As imagens fragmentárias em Benjamin são o retrato das cidades, também elas 
fragmentos de algo que não se cumpriu, tomadas pela economia e por uma estética global 
que bem podíamos transpor para os dias de hoje. Walter Benjamin nas suas reflexões de 
crítica cultural sobre a existência moderna sonhava com uma cidade transparente, utopia 
do homem novo. Com efeito, o indivíduo vive, hoje, numa sociedade global refém da 
imagem e do seu poder de sedução, onde a tecnologia esgota o próprio real e aglutina 
gostos, estéticas, vontades e intervenções cívicas e políticas. A nossa apreensão do real 
passa pelos media, uma realidade modelável e manipulável em que substituímos modos 
e maneiras por um funcionalismo estético, uma nova moral, uma nova ordem estética 
impositiva, castradora, à qual ninguém escapa sob pena de ficar à margem. A cidade 
moderna está homogeneizada na arquitectura, na insegurança, no futuro, distraindo, 
incentivando o consumo, a necessidade e adormecimento das massas num espaço que se 
pretende sólido e transparente, escorado no ferro, no vidro e no espelho, transparência 
redutora da ilusão da óptica. 
O excesso de informação apropriou-se do indivíduo moldando-lhe a resposta ao presente 
levando-o a agir por impulso, em reacção ao momento.

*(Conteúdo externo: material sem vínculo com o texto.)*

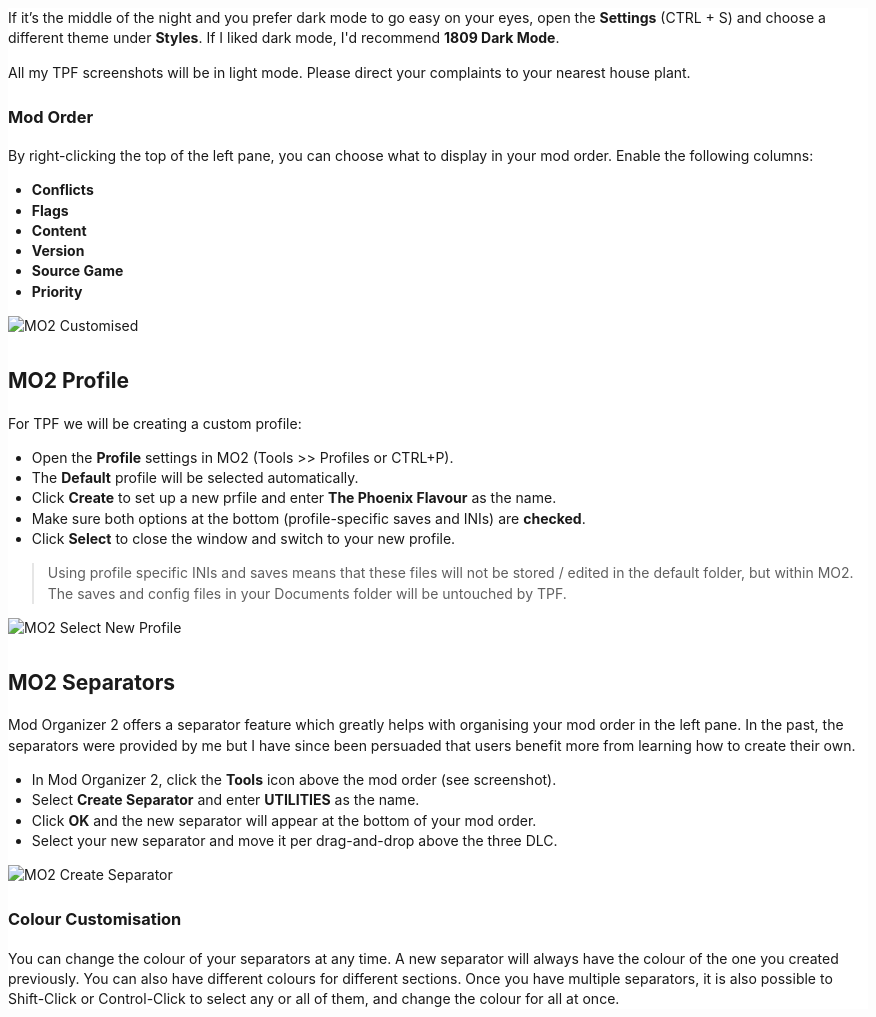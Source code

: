 If it’s the middle of the night and you prefer dark mode to go easy on your eyes, open the **Settings** (CTRL + S) and choose a different theme under **Styles**. If I liked dark mode, I'd recommend **1809 Dark Mode**.

All my TPF screenshots will be in light mode. Please direct your complaints to your nearest house plant.

### Mod Order

By right-clicking the top of the left pane, you can choose what to display in your mod order. Enable the following columns:

- **Conflicts**
- **Flags**
- **Content**
- **Version**
- **Source Game**
- **Priority**

![MO2 Customised](/Pictures/tpf/initial-setup/mo2-customised.png)

## MO2 Profile

For TPF we will be creating a custom profile:

- Open the **Profile** settings in MO2 (Tools >> Profiles or CTRL+P).
- The **Default** profile will be selected automatically.
- Click **Create** to set up a new prfile and enter **The Phoenix Flavour** as the name.
- Make sure both options at the bottom (profile-specific saves and INIs) are **checked**.
- Click **Select** to close the window and switch to your new profile.

> Using profile specific INIs and saves means that these files will not be stored / edited in the default folder, but within MO2. The saves and config files in your Documents folder will be untouched by TPF.

![MO2 Select New Profile](/Pictures/tpf/initial-setup/mo2-tpf-profile.png)

## MO2 Separators

Mod Organizer 2 offers a separator feature which greatly helps with organising your mod order in the left pane. In the past, the separators were provided by me but I have since been persuaded that users benefit more from learning how to create their own.

- In Mod Organizer 2, click the **Tools** icon above the mod order (see screenshot).
- Select **Create Separator** and enter **UTILITIES** as the name.
- Click **OK** and the new separator will appear at the bottom of your mod order.
- Select your new separator and move it per drag-and-drop above the three DLC.

![MO2 Create Separator](/Pictures/tpf/initial-setup/mo2-create-separator.png)

### Colour Customisation

You can change the colour of your separators at any time. A new separator will always have the colour of the one you created previously. You can also have different colours for different sections. Once you have multiple separators, it is also possible to Shift-Click or Control-Click to select any or all of them, and change the colour for all at once.
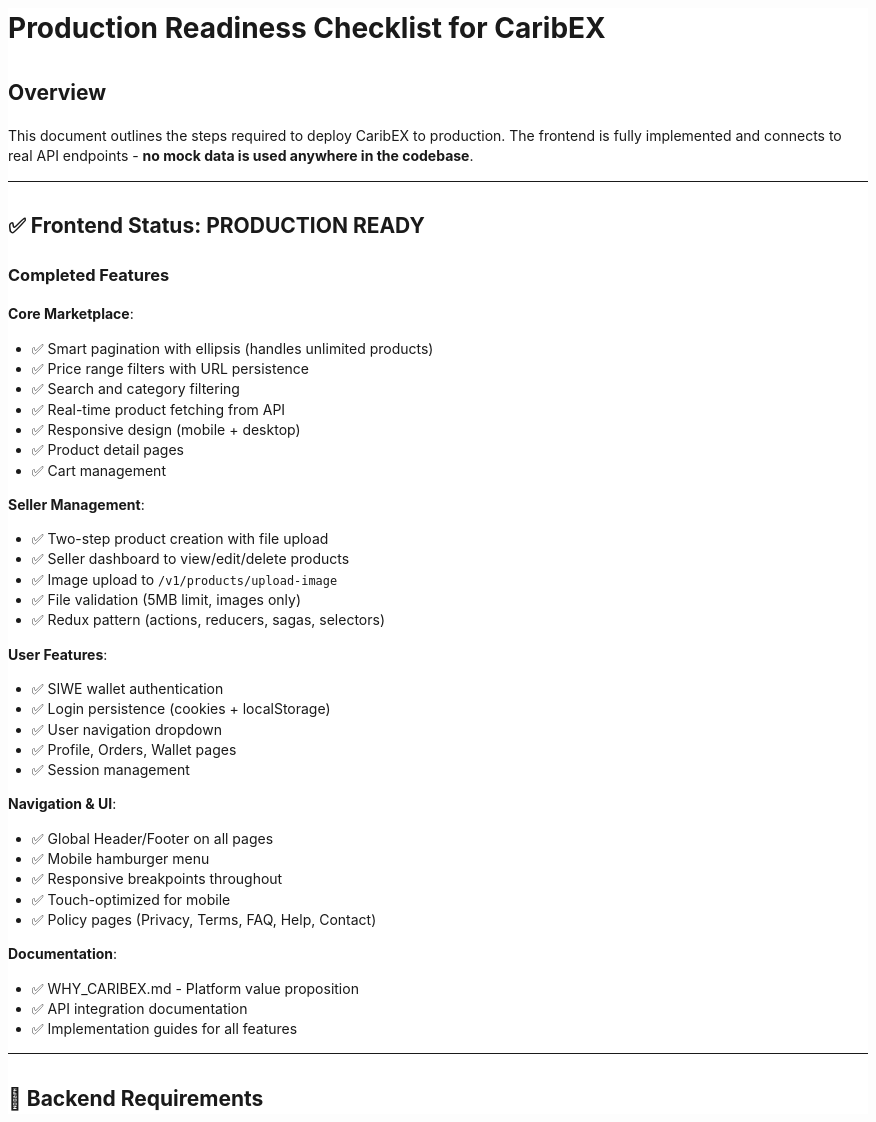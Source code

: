 # Production Readiness Checklist for CaribEX

## Overview

This document outlines the steps required to deploy CaribEX to production. The frontend is fully implemented and connects to real API endpoints - **no mock data is used anywhere in the codebase**.

---

## ✅ Frontend Status: PRODUCTION READY

### Completed Features

**Core Marketplace**:
- ✅ Smart pagination with ellipsis (handles unlimited products)
- ✅ Price range filters with URL persistence
- ✅ Search and category filtering
- ✅ Real-time product fetching from API
- ✅ Responsive design (mobile + desktop)
- ✅ Product detail pages
- ✅ Cart management

**Seller Management**:
- ✅ Two-step product creation with file upload
- ✅ Seller dashboard to view/edit/delete products
- ✅ Image upload to `/v1/products/upload-image`
- ✅ File validation (5MB limit, images only)
- ✅ Redux pattern (actions, reducers, sagas, selectors)

**User Features**:
- ✅ SIWE wallet authentication
- ✅ Login persistence (cookies + localStorage)
- ✅ User navigation dropdown
- ✅ Profile, Orders, Wallet pages
- ✅ Session management

**Navigation & UI**:
- ✅ Global Header/Footer on all pages
- ✅ Mobile hamburger menu
- ✅ Responsive breakpoints throughout
- ✅ Touch-optimized for mobile
- ✅ Policy pages (Privacy, Terms, FAQ, Help, Contact)

**Documentation**:
- ✅ WHY_CARIBEX.md - Platform value proposition
- ✅ API integration documentation
- ✅ Implementation guides for all features

---

## 🔧 Backend Requirements
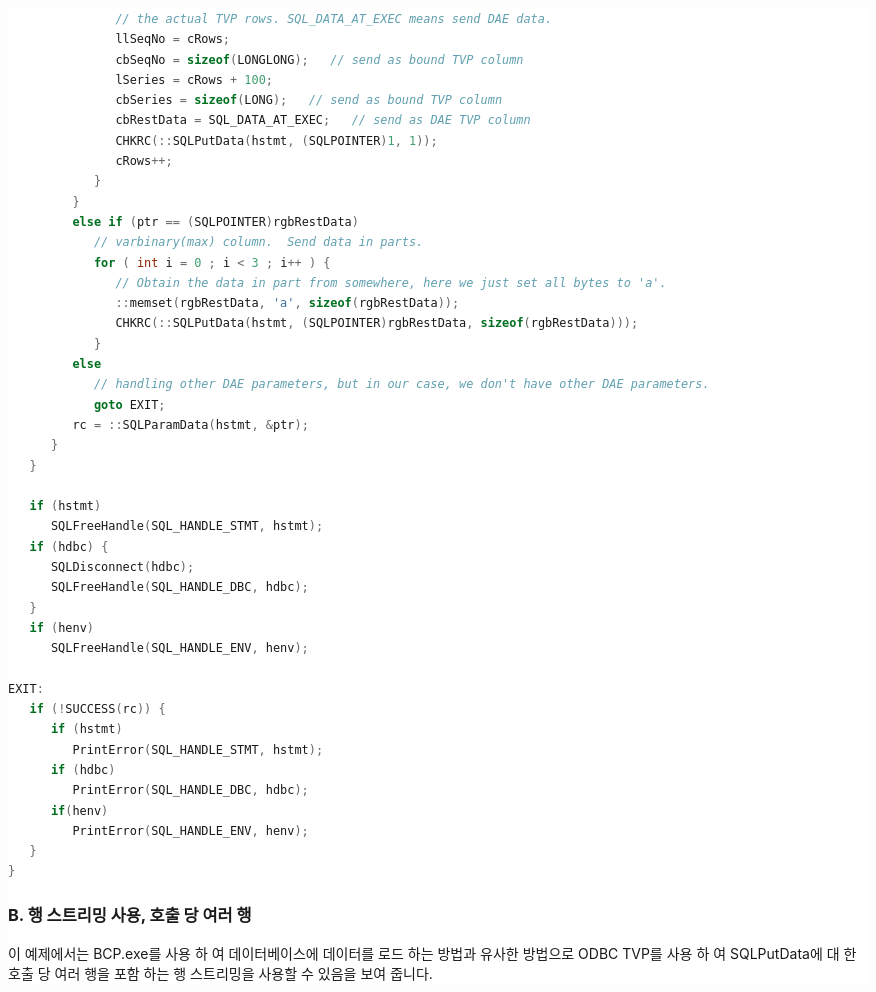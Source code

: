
 ```cpp
               // the actual TVP rows. SQL_DATA_AT_EXEC means send DAE data.  
               llSeqNo = cRows;  
               cbSeqNo = sizeof(LONGLONG);   // send as bound TVP column  
               lSeries = cRows + 100;  
               cbSeries = sizeof(LONG);   // send as bound TVP column  
               cbRestData = SQL_DATA_AT_EXEC;   // send as DAE TVP column  
               CHKRC(::SQLPutData(hstmt, (SQLPOINTER)1, 1));  
               cRows++;  
            }  
         }  
         else if (ptr == (SQLPOINTER)rgbRestData)  
            // varbinary(max) column.  Send data in parts.  
            for ( int i = 0 ; i < 3 ; i++ ) {  
               // Obtain the data in part from somewhere, here we just set all bytes to 'a'.  
               ::memset(rgbRestData, 'a', sizeof(rgbRestData));  
               CHKRC(::SQLPutData(hstmt, (SQLPOINTER)rgbRestData, sizeof(rgbRestData)));  
            }  
         else   
            // handling other DAE parameters, but in our case, we don't have other DAE parameters.  
            goto EXIT;  
         rc = ::SQLParamData(hstmt, &ptr);  
      }  
   }  
  
   if (hstmt)  
      SQLFreeHandle(SQL_HANDLE_STMT, hstmt);  
   if (hdbc) {  
      SQLDisconnect(hdbc);  
      SQLFreeHandle(SQL_HANDLE_DBC, hdbc);  
   }  
   if (henv)  
      SQLFreeHandle(SQL_HANDLE_ENV, henv);  
  
EXIT:  
   if (!SUCCESS(rc)) {  
      if (hstmt)  
         PrintError(SQL_HANDLE_STMT, hstmt);  
      if (hdbc)  
         PrintError(SQL_HANDLE_DBC, hdbc);  
      if(henv)  
         PrintError(SQL_HANDLE_ENV, henv);  
   }  
}  
```  
  
### <a name="b-use-row-streaming-multiple-rows-per-call"></a>B. 행 스트리밍 사용, 호출 당 여러 행  
 이 예제에서는 BCP.exe를 사용 하 여 데이터베이스에 데이터를 로드 하는 방법과 유사한 방법으로 ODBC TVP를 사용 하 여 SQLPutData에 대 한 호출 당 여러 행을 포함 하는 행 스트리밍을 사용할 수 있음을 보여 줍니다.  
  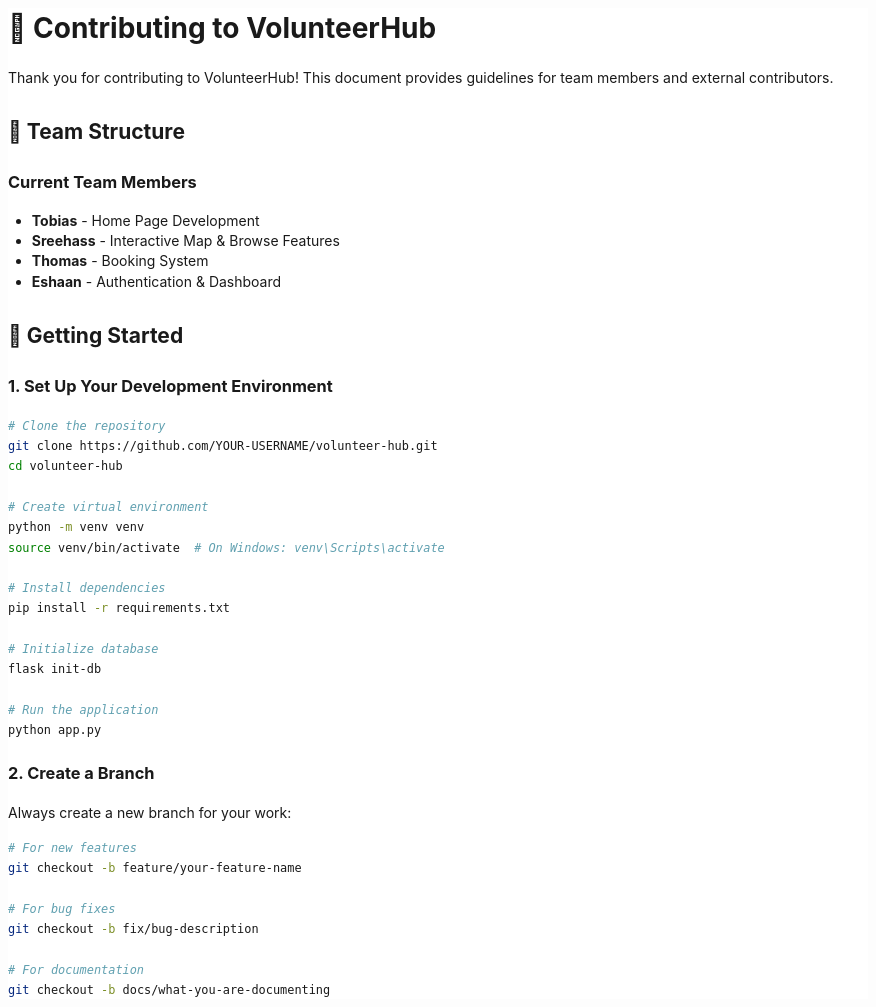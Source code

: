 # 🤝 Contributing to VolunteerHub

Thank you for contributing to VolunteerHub! This document provides guidelines for team members and external contributors.

## 👥 Team Structure

### Current Team Members
- **Tobias** - Home Page Development
- **Sreehass** - Interactive Map & Browse Features
- **Thomas** - Booking System
- **Eshaan** - Authentication & Dashboard

## 🚀 Getting Started

### 1. Set Up Your Development Environment

```bash
# Clone the repository
git clone https://github.com/YOUR-USERNAME/volunteer-hub.git
cd volunteer-hub

# Create virtual environment
python -m venv venv
source venv/bin/activate  # On Windows: venv\Scripts\activate

# Install dependencies
pip install -r requirements.txt

# Initialize database
flask init-db

# Run the application
python app.py
```

### 2. Create a Branch

Always create a new branch for your work:

```bash
# For new features
git checkout -b feature/your-feature-name

# For bug fixes
git checkout -b fix/bug-description

# For documentation
git checkout -b docs/what-you-are-documenting
```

De que forma pode o homem 
transgredir essa fronteira de soundbytes que lhe condiciona o espaço de manobra tornou-
se num desafio complexo e incerto, mas urgente e necessário, para reverter o processo 
fragmentário de um mundo “entre aspas”, em que o indivíduo se deixou encerrar a 
pretexto da paz e segurança, em bairros e quarteirões, com a televisão e as redes sociais 
formatadas para lhe anestesiar a vontade. O indivíduo tornou-se figurante do grande 
panorama mundial, espreitando dos bastidores, um espectáculo onde lhe foi concedido 
um papel secundário de consumo, imitação, vaidade e reflexo. O indivíduo tem que 
romper com a categoria de espectador forçado e recuperar o seu papel de actor voltando 
a ocupar o espaço público, intervindo, comentando e rompendo com a forma 
fragmentária, como tem trabalhado a sua actuação, servindo-se das redes sociais para 
levar uma nova produção, enquanto homem novo, à cena mundial, trabalhando 
conscientemente o presente, para reservar o papel principal no futuro.